Si le conflit perdure et que les sanctions continuent de se multiplier, on peut à juste titre s’attendre à des répercussions sur toutes les chaînes logistiques mondiales dans les prochains mois. Par exemple, les fabricants de semi‑conducteurs auraient, d’après les comptes rendus, plusieurs mois de stocks de gaz critiques (néon et krypton), qui sont produits presque exclusivement en Russie, en Ukraine et en Chine. Dans le même temps, le séisme japonais de la mi‑mars a mis temporairement au rancart trois usines de semi‑conducteurs de Renesas, alors que Toyota a mis en pause ses opérations dans 18 établissements régionaux.
Le secteur mondial de l’automobile est aussi appelé à subir d’autres pressions sur les prix de production en raison de l’invasion. Puisque l’inflation de synthèse devrait augmenter presque partout dans le monde en raison de la poussée des prix de l’énergie et des produits alimentaires, une multitude d’intrants essentiels de la production automobile ont aussi été emportés dans la spirale de la hausse des prix (dont l’acier, l’aluminium, le cuivre et le nickel) et viendront probablement alourdir la pression qui pèsera sur les prix des producteurs (graphique 4). Les prix des producteurs américains pour les pièces détachées de voitures ont continué de monter selon les données de février, sans toutefois encore tenir compte des développements très récents (graphique 5). JD Power s’attend à ce qu’aux États‑Unis, les prix des véhicules neufs augmentent de 18 % dans le premier trimestre de 2022 par rapport au premier trimestre de 2021, alors que les dépenses d’incitation des consommateurs atteignent des creux sans précédent.

Le répit dans les pressions qui pèsent sur les prix des véhicules d’occasion (du moins aux États‑Unis) en février paraît temporaire.

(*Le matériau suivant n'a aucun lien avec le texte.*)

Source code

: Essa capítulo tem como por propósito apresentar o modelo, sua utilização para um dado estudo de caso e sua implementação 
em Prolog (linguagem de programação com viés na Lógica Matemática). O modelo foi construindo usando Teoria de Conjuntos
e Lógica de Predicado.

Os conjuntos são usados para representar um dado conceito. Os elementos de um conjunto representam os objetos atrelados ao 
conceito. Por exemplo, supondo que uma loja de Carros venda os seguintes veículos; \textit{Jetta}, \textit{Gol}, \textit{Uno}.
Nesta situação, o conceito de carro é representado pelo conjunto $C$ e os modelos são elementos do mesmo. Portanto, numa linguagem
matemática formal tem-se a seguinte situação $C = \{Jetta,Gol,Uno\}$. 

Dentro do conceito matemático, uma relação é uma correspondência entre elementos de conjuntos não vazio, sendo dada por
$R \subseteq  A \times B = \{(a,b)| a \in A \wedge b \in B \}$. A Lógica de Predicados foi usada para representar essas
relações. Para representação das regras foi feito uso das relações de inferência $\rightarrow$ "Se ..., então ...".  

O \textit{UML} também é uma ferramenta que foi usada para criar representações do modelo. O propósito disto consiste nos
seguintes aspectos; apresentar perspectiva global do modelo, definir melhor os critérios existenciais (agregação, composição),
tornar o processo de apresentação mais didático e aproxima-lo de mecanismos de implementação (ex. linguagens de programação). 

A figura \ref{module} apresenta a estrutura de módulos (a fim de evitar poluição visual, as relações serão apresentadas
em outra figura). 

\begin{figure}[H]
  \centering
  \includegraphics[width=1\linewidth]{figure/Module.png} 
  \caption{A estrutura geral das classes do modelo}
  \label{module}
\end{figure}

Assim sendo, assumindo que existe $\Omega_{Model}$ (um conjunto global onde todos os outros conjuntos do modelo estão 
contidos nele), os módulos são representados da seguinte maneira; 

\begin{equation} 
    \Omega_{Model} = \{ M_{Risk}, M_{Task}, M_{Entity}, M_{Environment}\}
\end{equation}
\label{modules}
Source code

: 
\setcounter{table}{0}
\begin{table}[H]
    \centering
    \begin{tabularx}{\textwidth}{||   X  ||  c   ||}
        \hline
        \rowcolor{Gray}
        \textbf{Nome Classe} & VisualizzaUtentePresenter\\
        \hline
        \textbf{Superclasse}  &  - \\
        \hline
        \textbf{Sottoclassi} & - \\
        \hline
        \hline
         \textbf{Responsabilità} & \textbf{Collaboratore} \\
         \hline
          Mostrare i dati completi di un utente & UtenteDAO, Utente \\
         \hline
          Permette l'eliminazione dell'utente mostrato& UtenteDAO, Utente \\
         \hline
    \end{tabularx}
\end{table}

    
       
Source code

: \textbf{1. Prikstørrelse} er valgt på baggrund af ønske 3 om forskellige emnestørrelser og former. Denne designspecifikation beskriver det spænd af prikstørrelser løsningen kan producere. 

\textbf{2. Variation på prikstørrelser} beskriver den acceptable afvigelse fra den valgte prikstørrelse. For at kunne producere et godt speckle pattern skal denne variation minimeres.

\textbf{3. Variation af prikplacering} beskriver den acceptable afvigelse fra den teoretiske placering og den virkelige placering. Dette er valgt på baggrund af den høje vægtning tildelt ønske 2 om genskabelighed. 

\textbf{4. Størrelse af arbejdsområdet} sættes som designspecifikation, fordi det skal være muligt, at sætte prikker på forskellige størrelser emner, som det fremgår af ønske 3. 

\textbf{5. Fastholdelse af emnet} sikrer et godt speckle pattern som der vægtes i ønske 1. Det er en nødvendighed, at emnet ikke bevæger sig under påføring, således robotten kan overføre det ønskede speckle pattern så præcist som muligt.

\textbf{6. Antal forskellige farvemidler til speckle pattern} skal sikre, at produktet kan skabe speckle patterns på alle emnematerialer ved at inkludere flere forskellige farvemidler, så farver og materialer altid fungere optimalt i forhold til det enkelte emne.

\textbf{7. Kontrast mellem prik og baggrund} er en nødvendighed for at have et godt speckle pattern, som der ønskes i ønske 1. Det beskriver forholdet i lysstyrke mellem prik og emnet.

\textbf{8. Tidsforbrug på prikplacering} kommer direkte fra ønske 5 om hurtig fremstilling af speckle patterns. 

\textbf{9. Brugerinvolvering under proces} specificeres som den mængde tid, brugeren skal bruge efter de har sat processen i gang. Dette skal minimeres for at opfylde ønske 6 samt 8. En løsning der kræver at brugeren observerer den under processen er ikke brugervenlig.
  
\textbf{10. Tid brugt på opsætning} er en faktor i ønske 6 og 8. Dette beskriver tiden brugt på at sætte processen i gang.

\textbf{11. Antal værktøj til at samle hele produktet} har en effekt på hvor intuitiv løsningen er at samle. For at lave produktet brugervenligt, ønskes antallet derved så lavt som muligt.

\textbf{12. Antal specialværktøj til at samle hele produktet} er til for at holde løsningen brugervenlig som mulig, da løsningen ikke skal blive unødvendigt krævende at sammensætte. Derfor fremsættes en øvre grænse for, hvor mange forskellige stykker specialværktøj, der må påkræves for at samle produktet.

L’indice de rétention du Livre noir accuse une baisse dans les données de février (graphique 6), alors que le pistage hebdomadaire des prix de gros a paru se ralentir, ce qui ne s’est pas traduit par un fléchissement des prix de détail et ce qui s’est depuis inversé lorsque les prix de gros ont recommencé à augmenter. La saison des déclarations d’impôts pourrait être à la traîne des effets à court terme; toutefois, la ténacité des prix élevés et des stocks limités sur les marchés des véhicules neufs, par rapport à la reprise des voyages, laisse entendre que les prix ne sont pas appelés à céder durablement de sitôt.

LES PRESSIONS SUR LE PORTEFEUILLE DES MÉNAGES
Les pics récents des prix de l’essence ne passeront pas inaperçus. Aux États‑Unis, les prix de l’essence au détail ont monté de presque 1 $ US le gallon depuis le début de l’année et de près de 2,50 $ US le gallon depuis la recrudescence de la pandémie (graphique 7). Dans le Kelley Blue Book, Cox Automotive estime qu’une hausse de 1 $ le gallon augmente de 74 $ US par mois les coûts du ravitaillement en essence pour un gros VUS par rapport à l’an dernier (mars 2021) comparativement à un prix mensuel moyen du carburant sur cinq ans de 227 $ US.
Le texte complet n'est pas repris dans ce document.